Schedules? Who needs them? What with Sky+, Freeview PVRs, Freesat PVRs, BT Vision and the multitude of online services, such as the BBC's iPlayer, long gone are the days when we were slaves to the TV schedule. Going by the name alone one would assume that the Hauppauge HD PVR is just another entrant into this crowded space, but it's not a personal video recorder in the traditional sense. In fact, you could go so far as to say it isn't a PVR at all, though it could be used as one. Confused?
Let us clarify matters. Unlike a typical PVR the Hauppauge doesn't have a TV Tuner, a hard disk or an optical drive. It is just a conduit - a middleman if you will. On the one side you have the source device, which can be plugged into the HD PVR via component, composite or S-Video, while on the other you have a PC connected via USB. Video and audio is then captured at up to 1080i resolutions in H.264 AVCHD and Dolby Digital, with 5.1 channel audio support added by the included optical audio input.
In all honesty it's a convoluted system for a PVR given the Hauppauge does with three devices (a set-top box, the HD PVR itself and a PC) what can be done with just one, but this ignores the fact that the HD PVR has a far more useful and poorly advertised use as a video capture device. This makes it an ideal device for anyone who wants to archive recordings from a PVR, make digital copies of VHS cassettes or even make high-definition recordings of their gaming sessions. These may be niche uses, but if you're in need of any of these functions the HD PVR could be a godsend.
Though the £170 or so asking price is clearly no small matter, Hauppauge bundles a fair amount of valuable items into package. This includes an impressive set of component cables. These are bonded, keeping cable mess down to acceptable minimum, while the cable sleeves are pleasingly thick, providing decent insulation. Connections are also well labelled, so you won't confuse an audio connection to a video one or vice-versa.
Also included in the box is a remote and IR extender cable, though there is an infrared receiver on the front of the unit should it be sitting in plain sight.
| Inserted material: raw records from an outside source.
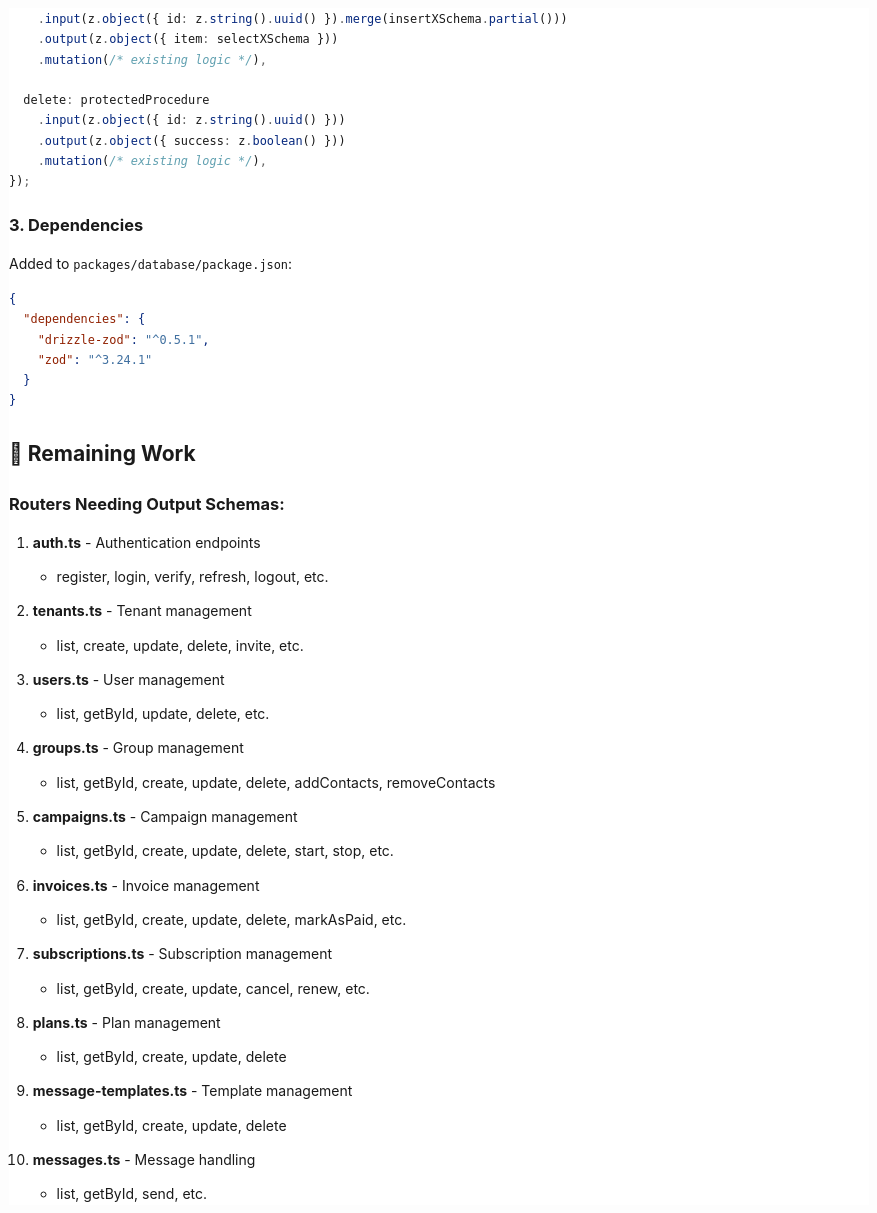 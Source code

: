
 ```typescript
    .input(z.object({ id: z.string().uuid() }).merge(insertXSchema.partial()))
    .output(z.object({ item: selectXSchema }))
    .mutation(/* existing logic */),

  delete: protectedProcedure
    .input(z.object({ id: z.string().uuid() }))
    .output(z.object({ success: z.boolean() }))
    .mutation(/* existing logic */),
});
```

### 3. Dependencies
Added to `packages/database/package.json`:
```json
{
  "dependencies": {
    "drizzle-zod": "^0.5.1",
    "zod": "^3.24.1"
  }
}
```

## 📝 Remaining Work

### Routers Needing Output Schemas:

1. **auth.ts** - Authentication endpoints
   - register, login, verify, refresh, logout, etc.

2. **tenants.ts** - Tenant management
   - list, create, update, delete, invite, etc.

3. **users.ts** - User management
   - list, getById, update, delete, etc.

4. **groups.ts** - Group management
   - list, getById, create, update, delete, addContacts, removeContacts

5. **campaigns.ts** - Campaign management
   - list, getById, create, update, delete, start, stop, etc.

6. **invoices.ts** - Invoice management
   - list, getById, create, update, delete, markAsPaid, etc.

7. **subscriptions.ts** - Subscription management
   - list, getById, create, update, cancel, renew, etc.

8. **plans.ts** - Plan management
   - list, getById, create, update, delete

9. **message-templates.ts** - Template management
   - list, getById, create, update, delete

10. **messages.ts** - Message handling
    - list, getById, send, etc.
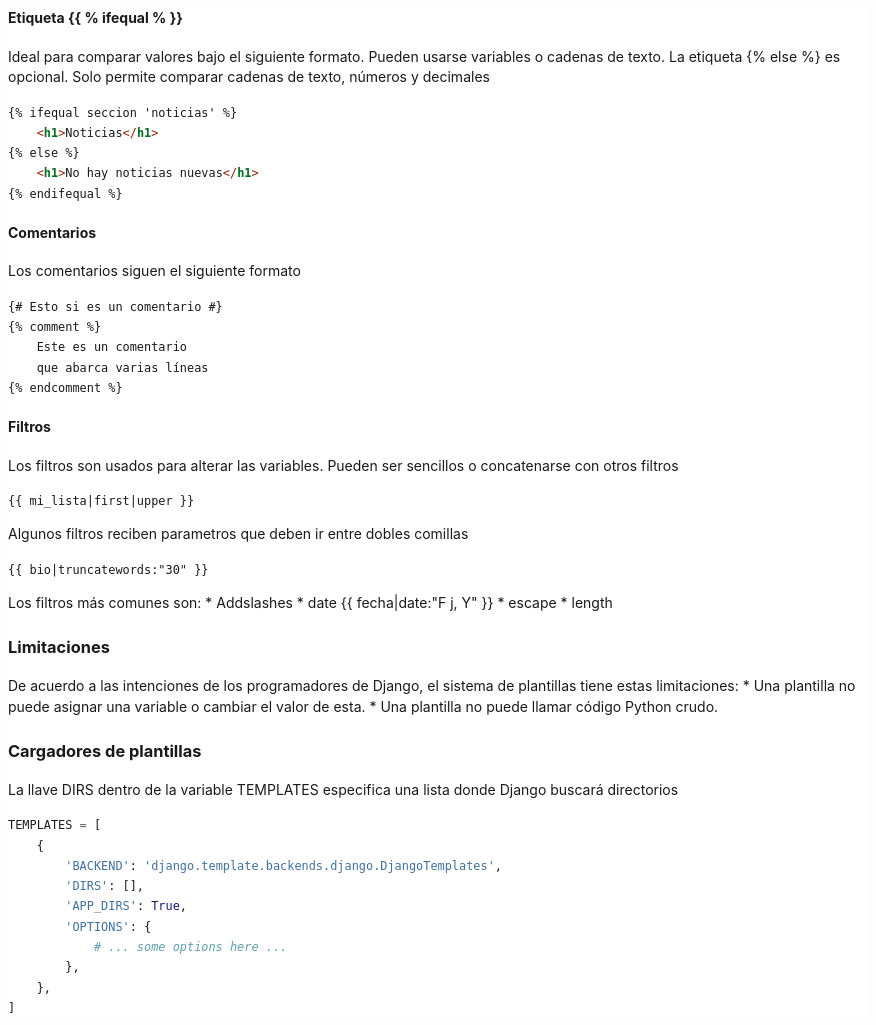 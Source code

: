 #### Etiqueta {{ % ifequal % }}

Ideal para comparar valores bajo el siguiente formato. Pueden usarse
variables o cadenas de texto. La etiqueta {% else %} es opcional. Solo
permite comparar cadenas de texto, números y decimales

``` html
{% ifequal seccion 'noticias' %}
    <h1>Noticias</h1>
{% else %}
    <h1>No hay noticias nuevas</h1>
{% endifequal %}
```

#### Comentarios

Los comentarios siguen el siguiente formato

``` html
{# Esto si es un comentario #}
{% comment %}
    Este es un comentario
    que abarca varias líneas
{% endcomment %}
```

#### Filtros

Los filtros son usados para alterar las variables. Pueden ser sencillos
o concatenarse con otros filtros

``` html
{{ mi_lista|first|upper }}
```

Algunos filtros reciben parametros que deben ir entre dobles comillas

``` html
{{ bio|truncatewords:"30" }}
```

Los filtros más comunes son: \* Addslashes \* date {{ fecha\|date:\"F j,
Y\" }} \* escape \* length

### Limitaciones

De acuerdo a las intenciones de los programadores de Django, el sistema
de plantillas tiene estas limitaciones: \* Una plantilla no puede
asignar una variable o cambiar el valor de esta. \* Una plantilla no
puede llamar código Python crudo.

### Cargadores de plantillas

La llave DIRS dentro de la variable TEMPLATES especifica una lista donde
Django buscará directorios

``` python
TEMPLATES = [
    {
        'BACKEND': 'django.template.backends.django.DjangoTemplates',
        'DIRS': [],
        'APP_DIRS': True,
        'OPTIONS': {
            # ... some options here ...
        },
    },
]
```
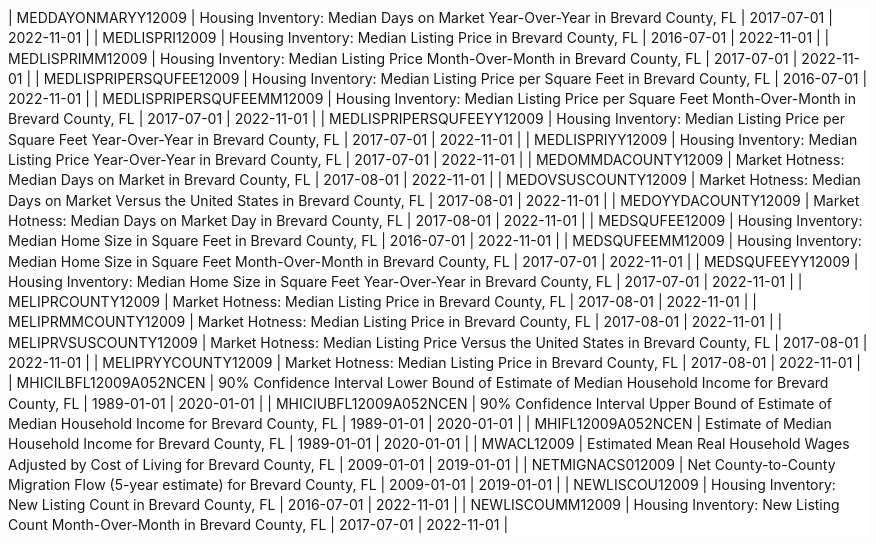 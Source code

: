 | MEDDAYONMARYY12009        | Housing Inventory: Median Days on Market Year-Over-Year in Brevard County, FL                                                                                               | 2017-07-01          | 2022-11-01        |
| MEDLISPRI12009            | Housing Inventory: Median Listing Price in Brevard County, FL                                                                                                               | 2016-07-01          | 2022-11-01        |
| MEDLISPRIMM12009          | Housing Inventory: Median Listing Price Month-Over-Month in Brevard County, FL                                                                                              | 2017-07-01          | 2022-11-01        |
| MEDLISPRIPERSQUFEE12009   | Housing Inventory: Median Listing Price per Square Feet in Brevard County, FL                                                                                               | 2016-07-01          | 2022-11-01        |
| MEDLISPRIPERSQUFEEMM12009 | Housing Inventory: Median Listing Price per Square Feet Month-Over-Month in Brevard County, FL                                                                              | 2017-07-01          | 2022-11-01        |
| MEDLISPRIPERSQUFEEYY12009 | Housing Inventory: Median Listing Price per Square Feet Year-Over-Year in Brevard County, FL                                                                                | 2017-07-01          | 2022-11-01        |
| MEDLISPRIYY12009          | Housing Inventory: Median Listing Price Year-Over-Year in Brevard County, FL                                                                                                | 2017-07-01          | 2022-11-01        |
| MEDOMMDACOUNTY12009       | Market Hotness: Median Days on Market in Brevard County, FL                                                                                                                 | 2017-08-01          | 2022-11-01        |
| MEDOVSUSCOUNTY12009       | Market Hotness: Median Days on Market Versus the United States in Brevard County, FL                                                                                        | 2017-08-01          | 2022-11-01        |
| MEDOYYDACOUNTY12009       | Market Hotness: Median Days on Market Day in Brevard County, FL                                                                                                             | 2017-08-01          | 2022-11-01        |
| MEDSQUFEE12009            | Housing Inventory: Median Home Size in Square Feet in Brevard County, FL                                                                                                    | 2016-07-01          | 2022-11-01        |
| MEDSQUFEEMM12009          | Housing Inventory: Median Home Size in Square Feet Month-Over-Month in Brevard County, FL                                                                                   | 2017-07-01          | 2022-11-01        |
| MEDSQUFEEYY12009          | Housing Inventory: Median Home Size in Square Feet Year-Over-Year in Brevard County, FL                                                                                     | 2017-07-01          | 2022-11-01        |
| MELIPRCOUNTY12009         | Market Hotness: Median Listing Price in Brevard County, FL                                                                                                                  | 2017-08-01          | 2022-11-01        |
| MELIPRMMCOUNTY12009       | Market Hotness: Median Listing Price in Brevard County, FL                                                                                                                  | 2017-08-01          | 2022-11-01        |
| MELIPRVSUSCOUNTY12009     | Market Hotness: Median Listing Price Versus the United States in Brevard County, FL                                                                                         | 2017-08-01          | 2022-11-01        |
| MELIPRYYCOUNTY12009       | Market Hotness: Median Listing Price in Brevard County, FL                                                                                                                  | 2017-08-01          | 2022-11-01        |
| MHICILBFL12009A052NCEN    | 90% Confidence Interval Lower Bound of Estimate of Median Household Income for Brevard County, FL                                                                           | 1989-01-01          | 2020-01-01        |
| MHICIUBFL12009A052NCEN    | 90% Confidence Interval Upper Bound of Estimate of Median Household Income for Brevard County, FL                                                                           | 1989-01-01          | 2020-01-01        |
| MHIFL12009A052NCEN        | Estimate of Median Household Income for Brevard County, FL                                                                                                                  | 1989-01-01          | 2020-01-01        |
| MWACL12009                | Estimated Mean Real Household Wages Adjusted by Cost of Living for Brevard County, FL                                                                                       | 2009-01-01          | 2019-01-01        |
| NETMIGNACS012009          | Net County-to-County Migration Flow (5-year estimate) for Brevard County, FL                                                                                                | 2009-01-01          | 2019-01-01        |
| NEWLISCOU12009            | Housing Inventory: New Listing Count in Brevard County, FL                                                                                                                  | 2016-07-01          | 2022-11-01        |
| NEWLISCOUMM12009          | Housing Inventory: New Listing Count Month-Over-Month in Brevard County, FL                                                                                                 | 2017-07-01          | 2022-11-01        |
This provided remote is a pretty decent effort, but it's not used to control the HD PVR's functions but rather those of your set-top box. It's a neat addition if you plan to use the HD PVR as its name suggests, as a PVR, but given the scheduling system is pretty rudimentary and the needless complexity of setting all this up, it's only really useful in the unlikely event that the set-top box or source device is a long away from the HD PVR. Ultimately, were the IR extender not in the box you probably wouldn't miss it.
On a brighter note, however, the inclusion of Arcsoft's TotalMediaExtreme software suite, which comprises video capture, playback and disc authoring and burning, is far more useful. Also included in this software collection is a media converter, allowing you to convert your recordings to commonly used formats for games consoles and MP3 players, as well as a tool for converting the transport stream files output by the HD PVR into MP4. It's a comprehensive collection of tools that should help you get what you want from your recordings.